One of the many things that I do in my life is try to manage our family’s investments, including my wife’s, mine, and my daughter’s ROTH accounts. Since these investments are weighted towards stocks, I tend to do a fair amount of reading in the investment field. One book I have recently been studying, Trading For A Living by Dr. Alexander Elder, has an interesting assertion on page twenty-five regarding self-sabotage. Elder says
After practicing psychiatry for many years, I became convinced that most failures in life are due to self-sabotage. We fail in our professional, personal, and business affairs not because of stupidity or imcompetence, but to fulfill an unconscious wish to fail.
Elder further says
We sabotage ourselves by acting like impiulsive children rather than intelligent adults. We cling to our self-defeating patterns even though they can be treated–failure is a curable disease.
As I have looked back over my life and the lives of many, if not most, of the people I have known I would have to agree with Dr. Elder–we are an enormously self-destructive lot. That also seems to go for Christians, who should do considerably better considering the resources they have at their disposal, both relational and spiritual.

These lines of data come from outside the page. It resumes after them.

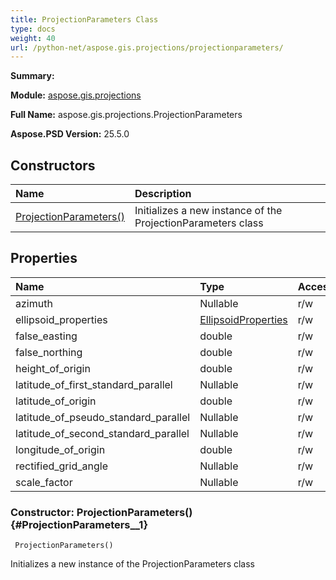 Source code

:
 ```yaml
---
title: ProjectionParameters Class
type: docs
weight: 40
url: /python-net/aspose.gis.projections/projectionparameters/
---
```


**Summary:** 

**Module:** [aspose.gis.projections](/psd/python-net/aspose.gis.projections/)

**Full Name:** aspose.gis.projections.ProjectionParameters

**Aspose.PSD Version:** 25.5.0

## **Constructors**
| **Name** | **Description** |
| :- | :- |
| [ProjectionParameters()](#ProjectionParameters__1) | Initializes a new instance of the ProjectionParameters class |
## **Properties**
| **Name** | **Type** | **Access** | **Description** |
| :- | :- | :- | :- |
| azimuth | Nullable<double> | r/w |    |
| ellipsoid_properties | [EllipsoidProperties](/psd/python-net/aspose.gis.projections/ellipsoidproperties) | r/w |    |
| false_easting | double | r/w |    |
| false_northing | double | r/w |    |
| height_of_origin | double | r/w |    |
| latitude_of_first_standard_parallel | Nullable<double> | r/w |    |
| latitude_of_origin | double | r/w |    |
| latitude_of_pseudo_standard_parallel | Nullable<double> | r/w |    |
| latitude_of_second_standard_parallel | Nullable<double> | r/w |    |
| longitude_of_origin | double | r/w |    |
| rectified_grid_angle | Nullable<double> | r/w |    |
| scale_factor | Nullable<double> | r/w |    |


### Constructor: ProjectionParameters() {#ProjectionParameters__1}


```
 ProjectionParameters() 
```

Initializes a new instance of the ProjectionParameters class

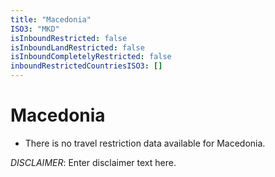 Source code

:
 ```yaml
---
title: "Macedonia"
ISO3: "MKD"
isInboundRestricted: false
isInboundLandRestricted: false
isInboundCompletelyRestricted: false
inboundRestrictedCountriesISO3: []
---
```


# Macedonia

* There is no travel restriction data available for Macedonia.

*DISCLAIMER*: Enter disclaimer text here.
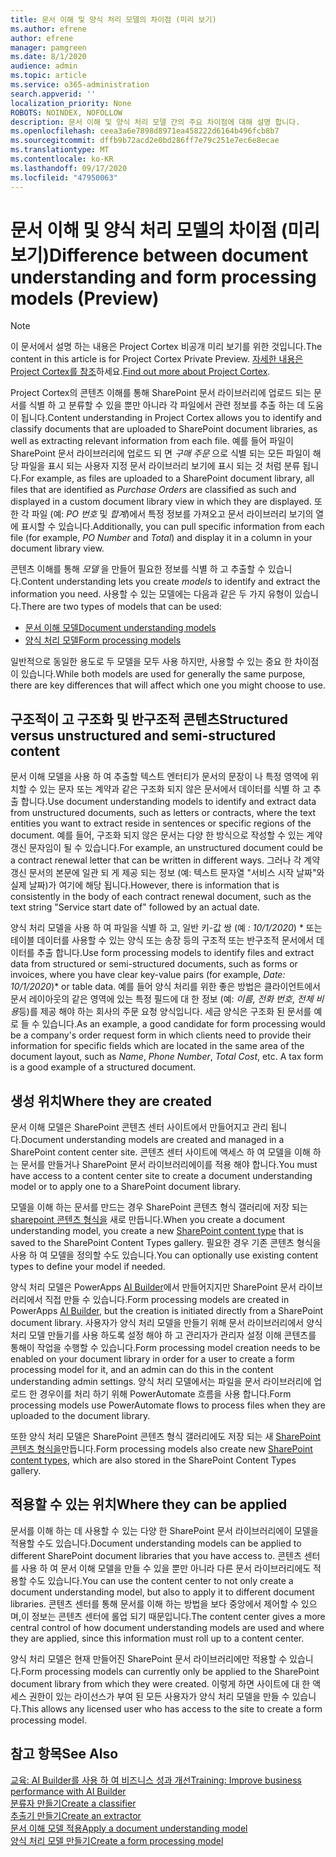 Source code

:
 ```yaml
---
title: 문서 이해 및 양식 처리 모델의 차이점 (미리 보기)
ms.author: efrene
author: efrene
manager: pamgreen
ms.date: 8/1/2020
audience: admin
ms.topic: article
ms.service: o365-administration
search.appverid: ''
localization_priority: None
ROBOTS: NOINDEX, NOFOLLOW
description: 문서 이해 및 양식 처리 모델 간의 주요 차이점에 대해 설명 합니다.
ms.openlocfilehash: ceea3a6e7898d8971ea458222d6164b496fcb8b7
ms.sourcegitcommit: dffb9b72acd2e0bd286ff7e79c251e7ec6e8ecae
ms.translationtype: MT
ms.contentlocale: ko-KR
ms.lasthandoff: 09/17/2020
ms.locfileid: "47950063"
---
```

# <a name="difference-between-document-understanding-and-form-processing-models-preview"></a><span data-ttu-id="7d43b-103">문서 이해 및 양식 처리 모델의 차이점 (미리 보기)</span><span class="sxs-lookup"><span data-stu-id="7d43b-103">Difference between document understanding and form processing models (Preview)</span></span>

> [!Note] 
> <span data-ttu-id="7d43b-104">이 문서에서 설명 하는 내용은 Project Cortex 비공개 미리 보기를 위한 것입니다.</span><span class="sxs-lookup"><span data-stu-id="7d43b-104">The content in this article is for Project Cortex Private Preview.</span></span> <span data-ttu-id="7d43b-105">[자세한 내용은 Project Cortex를 참조](https://aka.ms/projectcortex)하세요.</span><span class="sxs-lookup"><span data-stu-id="7d43b-105">[Find out more about Project Cortex](https://aka.ms/projectcortex).</span></span>

<span data-ttu-id="7d43b-106">Project Cortex의 콘텐츠 이해를 통해 SharePoint 문서 라이브러리에 업로드 되는 문서를 식별 하 고 분류할 수 있을 뿐만 아니라 각 파일에서 관련 정보를 추출 하는 데 도움이 됩니다.</span><span class="sxs-lookup"><span data-stu-id="7d43b-106">Content understanding in Project Cortex allows you to identify and classify documents that are uploaded to SharePoint document libraries, as well as extracting relevant information from each file.</span></span>  <span data-ttu-id="7d43b-107">예를 들어 파일이 SharePoint 문서 라이브러리에 업로드 되 면 *구매 주문* 으로 식별 되는 모든 파일이 해당 파일을 표시 되는 사용자 지정 문서 라이브러리 보기에 표시 되는 것 처럼 분류 됩니다.</span><span class="sxs-lookup"><span data-stu-id="7d43b-107">For example, as files are uploaded to a SharePoint document library, all files that are identified as *Purchase Orders* are classified as such and displayed in a custom document library view in which they are displayed.</span></span> <span data-ttu-id="7d43b-108">또한 각 파일 (예: *PO 번호* 및 *합계*)에서 특정 정보를 가져오고 문서 라이브러리 보기의 열에 표시할 수 있습니다.</span><span class="sxs-lookup"><span data-stu-id="7d43b-108">Additionally, you can pull specific information from each file (for example, *PO Number* and *Total*) and display it in a column in your document library view.</span></span> 


<span data-ttu-id="7d43b-109">콘텐츠 이해를 통해 *모델* 을 만들어 필요한 정보를 식별 하 고 추출할 수 있습니다.</span><span class="sxs-lookup"><span data-stu-id="7d43b-109">Content understanding lets you create *models* to identify and extract the information you need.</span></span>  <span data-ttu-id="7d43b-110">사용할 수 있는 모델에는 다음과 같은 두 가지 유형이 있습니다.</span><span class="sxs-lookup"><span data-stu-id="7d43b-110">There are two types of models that can be used:</span></span>

- [<span data-ttu-id="7d43b-111">문서 이해 모델</span><span class="sxs-lookup"><span data-stu-id="7d43b-111">Document understanding models</span></span>](document-understanding-overview.md)
- [<span data-ttu-id="7d43b-112">양식 처리 모델</span><span class="sxs-lookup"><span data-stu-id="7d43b-112">Form processing models</span></span>](form-processing-overview.md)

<span data-ttu-id="7d43b-113">일반적으로 동일한 용도로 두 모델을 모두 사용 하지만, 사용할 수 있는 중요 한 차이점이 있습니다.</span><span class="sxs-lookup"><span data-stu-id="7d43b-113">While both models are used for generally the same purpose, there are key differences that will affect which one you might choose to use.</span></span>


## <a name="structured-versus-unstructured-and-semi-structured-content"></a><span data-ttu-id="7d43b-114">구조적이 고 구조화 및 반구조적 콘텐츠</span><span class="sxs-lookup"><span data-stu-id="7d43b-114">Structured versus unstructured and semi-structured content</span></span>

<span data-ttu-id="7d43b-115">문서 이해 모델을 사용 하 여 추출할 텍스트 엔터티가 문서의 문장이 나 특정 영역에 위치할 수 있는 문자 또는 계약과 같은 구조화 되지 않은 문서에서 데이터를 식별 하 고 추출 합니다.</span><span class="sxs-lookup"><span data-stu-id="7d43b-115">Use document understanding models to identify and extract data from unstructured documents, such as letters or contracts, where the text entities you want to extract reside in sentences or specific regions of the document.</span></span> <span data-ttu-id="7d43b-116">예를 들어, 구조화 되지 않은 문서는 다양 한 방식으로 작성할 수 있는 계약 갱신 문자임이 될 수 있습니다.</span><span class="sxs-lookup"><span data-stu-id="7d43b-116">For example, an unstructured document could be a contract renewal letter that can be written in different ways.</span></span> <span data-ttu-id="7d43b-117">그러나 각 계약 갱신 문서의 본문에 일관 되 게 제공 되는 정보 (예: 텍스트 문자열 "서비스 시작 날짜"와 실제 날짜)가 여기에 해당 됩니다.</span><span class="sxs-lookup"><span data-stu-id="7d43b-117">However, there is information that is consistently in the body of each contract renewal document, such as the text string "Service start date of" followed by an actual date.</span></span>   

<span data-ttu-id="7d43b-118">양식 처리 모델을 사용 하 여 파일을 식별 하 고, 일반 키-값 쌍 (예 *: 10/1/2020*) \* 또는 테이블 데이터를 사용할 수 있는 양식 또는 송장 등의 구조적 또는 반구조적 문서에서 데이터를 추출 합니다.</span><span class="sxs-lookup"><span data-stu-id="7d43b-118">Use form processing models to identify files and extract data from structured or semi-structured documents, such as forms or invoices, where you have clear key-value pairs (for example, *Date: 10/1/2020*)\* or table data.</span></span> <span data-ttu-id="7d43b-119">예를 들어 양식 처리를 위한 좋은 방법은 클라이언트에서 문서 레이아웃의 같은 영역에 있는 특정 필드에 대 한 정보 (예: *이름*, *전화 번호*, *전체 비용*등)를 제공 해야 하는 회사의 주문 요청 양식입니다.  세금 양식은 구조화 된 문서를 예로 들 수 있습니다.</span><span class="sxs-lookup"><span data-stu-id="7d43b-119">As an example, a good candidate for form processing would be a company's order request form in which clients need to provide their information for specific fields which are located in the same area of the document layout, such as *Name*, *Phone Number*, *Total Cost*, etc.  A tax form is a good example of a structured document.</span></span> 

## <a name="where-they-are-created"></a><span data-ttu-id="7d43b-120">생성 위치</span><span class="sxs-lookup"><span data-stu-id="7d43b-120">Where they are created</span></span>

<span data-ttu-id="7d43b-121">문서 이해 모델은 SharePoint 콘텐츠 센터 사이트에서 만들어지고 관리 됩니다.</span><span class="sxs-lookup"><span data-stu-id="7d43b-121">Document understanding models are created and managed in a SharePoint content center site.</span></span> <span data-ttu-id="7d43b-122">콘텐츠 센터 사이트에 액세스 하 여 모델을 이해 하는 문서를 만들거나 SharePoint 문서 라이브러리에이를 적용 해야 합니다.</span><span class="sxs-lookup"><span data-stu-id="7d43b-122">You must have access to a content center site to create a document understanding model or to apply one to a SharePoint document library.</span></span> 

<span data-ttu-id="7d43b-123">모델을 이해 하는 문서를 만드는 경우 SharePoint 콘텐츠 형식 갤러리에 저장 되는 [sharepoint 콘텐츠 형식을](https://support.microsoft.com/office/use-content-types-to-manage-content-consistently-on-a-site-48512bcb-6527-480b-b096-c03b7ec1d978) 새로 만듭니다.</span><span class="sxs-lookup"><span data-stu-id="7d43b-123">When you create a document understanding model, you create a new [SharePoint content type](https://support.microsoft.com/office/use-content-types-to-manage-content-consistently-on-a-site-48512bcb-6527-480b-b096-c03b7ec1d978) that is saved to the SharePoint Content Types gallery.</span></span> <span data-ttu-id="7d43b-124">필요한 경우 기존 콘텐츠 형식을 사용 하 여 모델을 정의할 수도 있습니다.</span><span class="sxs-lookup"><span data-stu-id="7d43b-124">You can optionally use existing content types to define your model if needed.</span></span>

<span data-ttu-id="7d43b-125">양식 처리 모델은 PowerApps [AI Builder](https://docs.microsoft.com/ai-builder/overview)에서 만들어지지만 SharePoint 문서 라이브러리에서 직접 만들 수 있습니다.</span><span class="sxs-lookup"><span data-stu-id="7d43b-125">Form processing models are created in PowerApps [AI Builder](https://docs.microsoft.com/ai-builder/overview), but the creation is initiated directly from a SharePoint document library.</span></span> <span data-ttu-id="7d43b-126">사용자가 양식 처리 모델을 만들기 위해 문서 라이브러리에서 양식 처리 모델 만들기를 사용 하도록 설정 해야 하 고 관리자가 관리자 설정 이해 콘텐츠를 통해이 작업을 수행할 수 있습니다.</span><span class="sxs-lookup"><span data-stu-id="7d43b-126">Form processing model creation needs to be enabled on your document library in order for a user to create a form processing model for it, and an admin can do this in the content understanding admin settings.</span></span> <span data-ttu-id="7d43b-127">양식 처리 모델에서는 파일을 문서 라이브러리에 업로드 한 경우이를 처리 하기 위해 PowerAutomate 흐름을 사용 합니다.</span><span class="sxs-lookup"><span data-stu-id="7d43b-127">Form processing models use PowerAutomate flows to process files when they are uploaded to the document library.</span></span>

<span data-ttu-id="7d43b-128">또한 양식 처리 모델은 SharePoint 콘텐츠 형식 갤러리에도 저장 되는 새 [SharePoint 콘텐츠 형식을](https://support.microsoft.com/office/use-content-types-to-manage-content-consistently-on-a-site-48512bcb-6527-480b-b096-c03b7ec1d978)만듭니다.</span><span class="sxs-lookup"><span data-stu-id="7d43b-128">Form processing models also create new [SharePoint content types](https://support.microsoft.com/office/use-content-types-to-manage-content-consistently-on-a-site-48512bcb-6527-480b-b096-c03b7ec1d978), which are also stored in the SharePoint Content Types gallery.</span></span>

## <a name="where-they-can-be-applied"></a><span data-ttu-id="7d43b-129">적용할 수 있는 위치</span><span class="sxs-lookup"><span data-stu-id="7d43b-129">Where they can be applied</span></span>

<span data-ttu-id="7d43b-130">문서를 이해 하는 데 사용할 수 있는 다양 한 SharePoint 문서 라이브러리에이 모델을 적용할 수도 있습니다.</span><span class="sxs-lookup"><span data-stu-id="7d43b-130">Document understanding models can be applied to different SharePoint document libraries that you have access to.</span></span> <span data-ttu-id="7d43b-131">콘텐츠 센터를 사용 하 여 문서 이해 모델을 만들 수 있을 뿐만 아니라 다른 문서 라이브러리에도 적용할 수도 있습니다.</span><span class="sxs-lookup"><span data-stu-id="7d43b-131">You can use the content center to not only create a document understanding model, but also to apply it to different document libraries.</span></span> <span data-ttu-id="7d43b-132">콘텐츠 센터를 통해 문서를 이해 하는 방법을 보다 중앙에서 제어할 수 있으며,이 정보는 콘텐츠 센터에 롤업 되기 때문입니다.</span><span class="sxs-lookup"><span data-stu-id="7d43b-132">The content center gives a more central control of how document understanding models are used and where they are applied, since this information must roll up to a content center.</span></span>

<span data-ttu-id="7d43b-133">양식 처리 모델은 현재 만들어진 SharePoint 문서 라이브러리에만 적용할 수 있습니다.</span><span class="sxs-lookup"><span data-stu-id="7d43b-133">Form processing models can currently only be applied to the SharePoint document library from which they were created.</span></span> <span data-ttu-id="7d43b-134">이렇게 하면 사이트에 대 한 액세스 권한이 있는 라이선스가 부여 된 모든 사용자가 양식 처리 모델을 만들 수 있습니다.</span><span class="sxs-lookup"><span data-stu-id="7d43b-134">This allows any licensed user who has access to the site to create a form processing model.</span></span>




 ## <a name="see-also"></a><span data-ttu-id="7d43b-135">참고 항목</span><span class="sxs-lookup"><span data-stu-id="7d43b-135">See Also</span></span>
[<span data-ttu-id="7d43b-136">교육: AI Builder를 사용 하 여 비즈니스 성과 개선</span><span class="sxs-lookup"><span data-stu-id="7d43b-136">Training: Improve business performance with AI Builder</span></span>](https://docs.microsoft.com/learn/paths/improve-business-performance-ai-builder/?source=learn)</br>
[<span data-ttu-id="7d43b-137">분류자 만들기</span><span class="sxs-lookup"><span data-stu-id="7d43b-137">Create a classifier</span></span>](create-a-classifier.md)</br>
[<span data-ttu-id="7d43b-138">추출기 만들기</span><span class="sxs-lookup"><span data-stu-id="7d43b-138">Create an extractor</span></span>](create-an-extractor.md)</br>
[<span data-ttu-id="7d43b-139">문서 이해 모델 적용</span><span class="sxs-lookup"><span data-stu-id="7d43b-139">Apply a document understanding model</span></span>](apply-a-model.md)</br>
[<span data-ttu-id="7d43b-140">양식 처리 모델 만들기</span><span class="sxs-lookup"><span data-stu-id="7d43b-140">Create a form processing model</span></span>](create-a-form-processing-model.md)</br>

Before I go on, let me explain that I am not a fan or supporter of the psychology profession (Dr. Elder is a psychiatrist not a psychologist but in this case he is using psychological categories of thinking), which I believe has become a form of religion all its own and has permeated our post-modern society to the extent that it is not a stretch to call Western culture now a theraputic culture, where everything is a disease of some form and a handy excuse for bad behavior. I think that the navel gazing of the sixties has become an era of personalities in search of a diagnosis to explain themselves to themselves and to the world around them, a new century repleat with mediacentric funnels like Opra and others helping the lost to find their way to approaching theraputic rebirth. Its the New Age taking root in the wannabe science of psychology to the point it now permeates and controls generalized thinking.
However, I also agree that we humans, as a whole (including Christians), are self-destructive. While psychology goes down endless rabbit trails seeking some root break in some formative period of life to explain the problem, the answer, at least from my perspective, is much simpler. It is sin. Please hold your outrage. I am not saying that people have not had some tragic or traumatic experience, but I would argue that most of those experiences are related in some way to someone’s sin (certain natural disasters and accidents not withstanding). I would also argue that our ability to deal with those negative weights in our lives is directly related to our ability to deal with sin, both in our own lives and in the lives of others.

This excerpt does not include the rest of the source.